Die geringe Schneemenge wirkt sich nun auch auf die Wasserbilanz aus. In den ersten knapp 120 Tagen des Jahres 2025 führte die Landquart laut den Messwerten des Bundesamts für Umwelt im Schnitt lediglich 5,9 Kubikmeter Wasser pro Sekunde – im Vorjahr waren es zum gleichen Zeitpunkt 29 Kubikmeter pro Sekunde. Auch der Bodensee verzeichnet derzeit einen historisch tiefen Wasserstand. Zwar könnte laut Christoph Marty, Klimatologe beim SLF, ein nasses Frühjahr mit intensivem Regen vieles ausgleichen. Allerdings: «Die Wahrscheinlichkeit, dass dieser Regen in höheren Lagen mehrheitlich als Schnee fallen wird, ist gering. Entsprechend sind dies keine guten Vorzeichen für die Gletscher.»
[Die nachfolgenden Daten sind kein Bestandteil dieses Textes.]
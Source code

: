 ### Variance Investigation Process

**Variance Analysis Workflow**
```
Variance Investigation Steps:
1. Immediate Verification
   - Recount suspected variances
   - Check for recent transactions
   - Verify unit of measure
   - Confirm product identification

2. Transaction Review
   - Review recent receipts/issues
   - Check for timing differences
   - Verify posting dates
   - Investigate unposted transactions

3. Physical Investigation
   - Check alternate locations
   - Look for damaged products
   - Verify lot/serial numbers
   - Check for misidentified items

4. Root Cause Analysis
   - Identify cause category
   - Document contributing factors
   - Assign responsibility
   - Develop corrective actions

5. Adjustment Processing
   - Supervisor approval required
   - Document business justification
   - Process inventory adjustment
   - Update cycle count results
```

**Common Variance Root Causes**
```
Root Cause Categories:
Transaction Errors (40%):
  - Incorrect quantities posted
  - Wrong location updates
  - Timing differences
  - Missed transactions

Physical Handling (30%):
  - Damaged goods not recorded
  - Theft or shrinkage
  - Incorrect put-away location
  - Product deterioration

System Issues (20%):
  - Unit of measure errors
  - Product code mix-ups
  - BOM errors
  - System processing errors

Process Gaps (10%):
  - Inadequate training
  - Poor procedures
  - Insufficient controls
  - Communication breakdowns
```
Markant war nicht Wärme, sondern Trockenheit

War dieser Winter also ein Vorgeschmack auf den Klimawandel? Nicht unbedingt, sagt der Experte. «Vergleicht man die Winter der letzten Jahrzehnte, dann ist der Winter 2024/25 kein typischer Klimawandel-Winter, wie wir ihn in Zukunft erwarten.» Vielmehr sei der letztjährige Winter typisch für den Klimawandel gewesen. Viel Niederschlag und nur in den höheren Lagen Schnee ist im Winter ein grösseres Indiz auf den Klimawandel als die Trockenheit. Klar, war der aktuelle Winter schneearm, was ebenfalls zum Klimawandel passe, aber: «Das Markante war weniger die Wärme, sondern die Trockenheit. Bei dieser handelt es sich um ein Wetterphänomen, wie es in der Vergangenheit vereinzelt schon vorkam.» Anders sieht es mit der zunehmenden Trockenheit im Sommer aus: «Dann ist die Trockenheit sehr wohl ein deutliches Klimasignal», erklärt Marty.
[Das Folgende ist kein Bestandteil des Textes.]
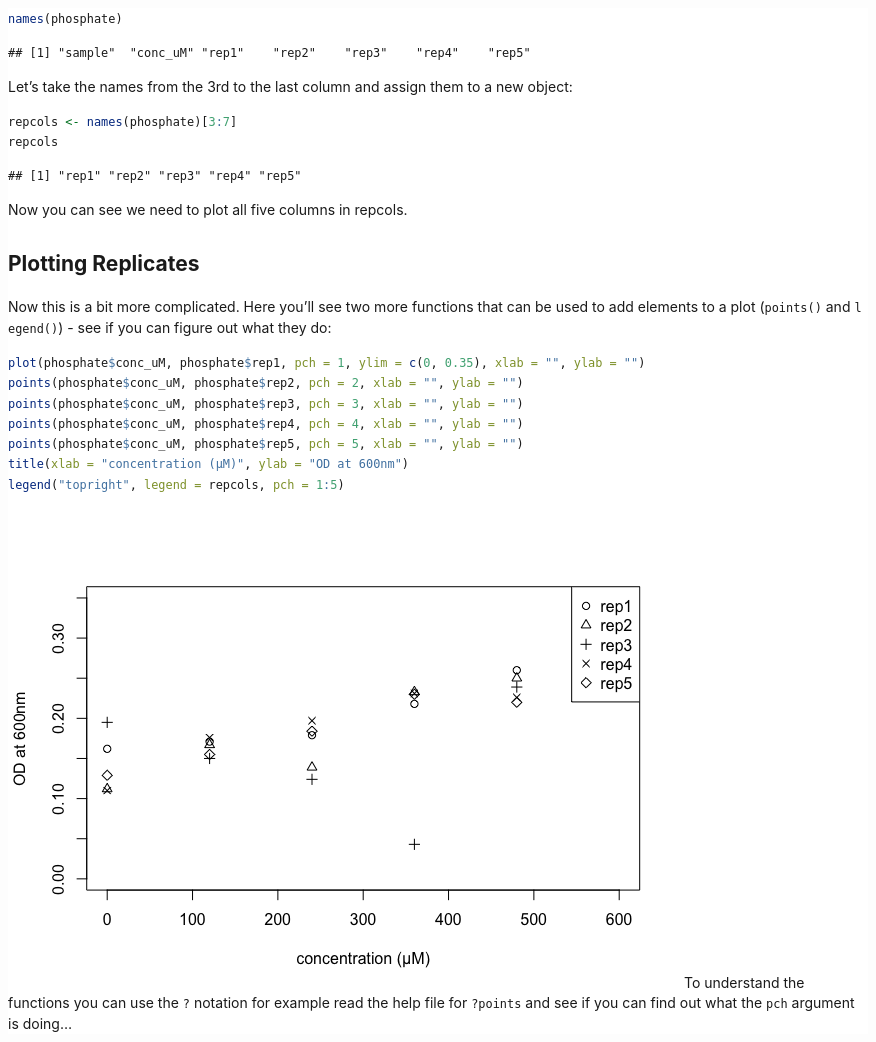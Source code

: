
 ``` r
names(phosphate)
```

    ## [1] "sample"  "conc_uM" "rep1"    "rep2"    "rep3"    "rep4"    "rep5"

Let’s take the names from the 3rd to the last column and assign them to
a new object:

``` r
repcols <- names(phosphate)[3:7]
repcols
```

    ## [1] "rep1" "rep2" "rep3" "rep4" "rep5"

Now you can see we need to plot all five columns in repcols.

## Plotting Replicates

Now this is a bit more complicated. Here you’ll see two more functions
that can be used to add elements to a plot (`points()` and `legend()`) -
see if you can figure out what they do:

``` r
plot(phosphate$conc_uM, phosphate$rep1, pch = 1, ylim = c(0, 0.35), xlab = "", ylab = "")
points(phosphate$conc_uM, phosphate$rep2, pch = 2, xlab = "", ylab = "")
points(phosphate$conc_uM, phosphate$rep3, pch = 3, xlab = "", ylab = "")
points(phosphate$conc_uM, phosphate$rep4, pch = 4, xlab = "", ylab = "")
points(phosphate$conc_uM, phosphate$rep5, pch = 5, xlab = "", ylab = "")
title(xlab = "concentration (μM)", ylab = "OD at 600nm")
legend("topright", legend = repcols, pch = 1:5)
```

![](scatter-plots_files/figure-gfm/allrep-plot-1.png) To
understand the functions you can use the `?` notation for example read
the help file for `?points` and see if you can find out what the `pch`
argument is doing…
So bleibt dieser Winter zweigeteilt in seiner Wahrnehmung: Für viele Wintersportler war er dank Sonne, technisch präparierten Pisten und guter Planung ein voller Erfolg. Für die Hydrologie und die alpine Natur jedoch war es eine Saison der extremen Trockenheit – mit offenem Ausgang.